▶ _Your objective_:
Below are some records; return each one exactly as written.

▶ _Saved entries_:
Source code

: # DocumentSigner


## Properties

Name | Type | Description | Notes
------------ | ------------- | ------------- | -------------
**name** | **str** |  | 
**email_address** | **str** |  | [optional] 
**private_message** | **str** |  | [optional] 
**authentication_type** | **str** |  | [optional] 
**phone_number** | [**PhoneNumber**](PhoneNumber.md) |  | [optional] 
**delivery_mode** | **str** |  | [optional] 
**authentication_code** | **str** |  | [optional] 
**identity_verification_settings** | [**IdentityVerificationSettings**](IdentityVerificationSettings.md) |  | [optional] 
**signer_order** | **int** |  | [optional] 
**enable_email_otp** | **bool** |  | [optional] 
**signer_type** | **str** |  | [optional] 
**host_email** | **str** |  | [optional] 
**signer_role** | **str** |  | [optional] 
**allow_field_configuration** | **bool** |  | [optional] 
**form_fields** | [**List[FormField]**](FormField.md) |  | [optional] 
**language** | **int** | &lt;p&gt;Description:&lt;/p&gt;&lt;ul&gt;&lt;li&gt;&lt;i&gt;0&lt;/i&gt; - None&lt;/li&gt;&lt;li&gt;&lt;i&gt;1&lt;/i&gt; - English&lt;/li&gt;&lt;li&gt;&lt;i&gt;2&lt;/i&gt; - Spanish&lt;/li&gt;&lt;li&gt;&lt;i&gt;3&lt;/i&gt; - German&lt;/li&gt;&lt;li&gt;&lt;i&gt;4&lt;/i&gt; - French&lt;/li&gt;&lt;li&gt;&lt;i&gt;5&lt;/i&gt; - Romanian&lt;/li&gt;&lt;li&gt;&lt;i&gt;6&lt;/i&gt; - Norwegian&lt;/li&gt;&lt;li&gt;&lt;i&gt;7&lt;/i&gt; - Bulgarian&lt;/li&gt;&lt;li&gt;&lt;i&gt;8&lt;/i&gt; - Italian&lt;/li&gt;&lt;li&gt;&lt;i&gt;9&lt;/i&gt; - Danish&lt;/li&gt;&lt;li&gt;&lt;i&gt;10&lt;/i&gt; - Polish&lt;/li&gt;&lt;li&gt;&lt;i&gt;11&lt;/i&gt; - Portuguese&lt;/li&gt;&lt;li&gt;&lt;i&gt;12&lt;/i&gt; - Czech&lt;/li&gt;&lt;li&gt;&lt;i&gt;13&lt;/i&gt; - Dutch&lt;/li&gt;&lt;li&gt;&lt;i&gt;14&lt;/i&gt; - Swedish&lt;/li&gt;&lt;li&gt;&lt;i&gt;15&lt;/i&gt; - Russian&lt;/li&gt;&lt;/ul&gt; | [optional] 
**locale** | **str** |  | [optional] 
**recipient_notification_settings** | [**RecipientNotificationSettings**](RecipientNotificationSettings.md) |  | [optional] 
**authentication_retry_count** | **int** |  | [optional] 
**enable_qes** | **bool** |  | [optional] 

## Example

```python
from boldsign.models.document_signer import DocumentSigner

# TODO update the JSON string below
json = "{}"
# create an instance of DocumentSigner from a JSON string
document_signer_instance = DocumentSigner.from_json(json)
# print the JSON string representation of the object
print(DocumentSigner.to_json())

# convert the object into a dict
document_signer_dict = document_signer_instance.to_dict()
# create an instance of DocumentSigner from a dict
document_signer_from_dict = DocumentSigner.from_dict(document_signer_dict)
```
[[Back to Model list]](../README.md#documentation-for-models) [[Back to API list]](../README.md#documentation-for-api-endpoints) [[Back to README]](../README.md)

▶ _Task response_:
Source code

: # DocumentSigner


## Properties

Name | Type | Description | Notes
------------ | ------------- | ------------- | -------------
**name** | **str** |  | 
**email_address** | **str** |  | [optional] 
**private_message** | **str** |  | [optional] 
**authentication_type** | **str** |  | [optional] 
**phone_number** | [**PhoneNumber**](PhoneNumber.md) |  | [optional] 
**delivery_mode** | **str** |  | [optional] 
**authentication_code** | **str** |  | [optional] 
**identity_verification_settings** | [**IdentityVerificationSettings**](IdentityVerificationSettings.md) |  | [optional] 
**signer_order** | **int** |  | [optional] 
**enable_email_otp** | **bool** |  | [optional] 
**signer_type** | **str** |  | [optional] 
**host_email** | **str** |  | [optional] 
**signer_role** | **str** |  | [optional] 
**allow_field_configuration** | **bool** |  | [optional] 
**form_fields** | [**List[FormField]**](FormField.md) |  | [optional] 
**language** | **int** | &lt;p&gt;Description:&lt;/p&gt;&lt;ul&gt;&lt;li&gt;&lt;i&gt;0&lt;/i&gt; - None&lt;/li&gt;&lt;li&gt;&lt;i&gt;1&lt;/i&gt; - English&lt;/li&gt;&lt;li&gt;&lt;i&gt;2&lt;/i&gt; - Spanish&lt;/li&gt;&lt;li&gt;&lt;i&gt;3&lt;/i&gt; - German&lt;/li&gt;&lt;li&gt;&lt;i&gt;4&lt;/i&gt; - French&lt;/li&gt;&lt;li&gt;&lt;i&gt;5&lt;/i&gt; - Romanian&lt;/li&gt;&lt;li&gt;&lt;i&gt;6&lt;/i&gt; - Norwegian&lt;/li&gt;&lt;li&gt;&lt;i&gt;7&lt;/i&gt; - Bulgarian&lt;/li&gt;&lt;li&gt;&lt;i&gt;8&lt;/i&gt; - Italian&lt;/li&gt;&lt;li&gt;&lt;i&gt;9&lt;/i&gt; - Danish&lt;/li&gt;&lt;li&gt;&lt;i&gt;10&lt;/i&gt; - Polish&lt;/li&gt;&lt;li&gt;&lt;i&gt;11&lt;/i&gt; - Portuguese&lt;/li&gt;&lt;li&gt;&lt;i&gt;12&lt;/i&gt; - Czech&lt;/li&gt;&lt;li&gt;&lt;i&gt;13&lt;/i&gt; - Dutch&lt;/li&gt;&lt;li&gt;&lt;i&gt;14&lt;/i&gt; - Swedish&lt;/li&gt;&lt;li&gt;&lt;i&gt;15&lt;/i&gt; - Russian&lt;/li&gt;&lt;/ul&gt; | [optional] 
**locale** | **str** |  | [optional] 
**recipient_notification_settings** | [**RecipientNotificationSettings**](RecipientNotificationSettings.md) |  | [optional] 
**authentication_retry_count** | **int** |  | [optional] 
**enable_qes** | **bool** |  | [optional] 

## Example

```python
from boldsign.models.document_signer import DocumentSigner

# TODO update the JSON string below
json = "{}"
# create an instance of DocumentSigner from a JSON string
document_signer_instance = DocumentSigner.from_json(json)
# print the JSON string representation of the object
print(DocumentSigner.to_json())

# convert the object into a dict
document_signer_dict = document_signer_instance.to_dict()
# create an instance of DocumentSigner from a dict
document_signer_from_dict = DocumentSigner.from_dict(document_signer_dict)
```
[[Back to Model list]](../README.md#documentation-for-models) [[Back to API list]](../README.md#documentation-for-api-endpoints) [[Back to README]](../README.md)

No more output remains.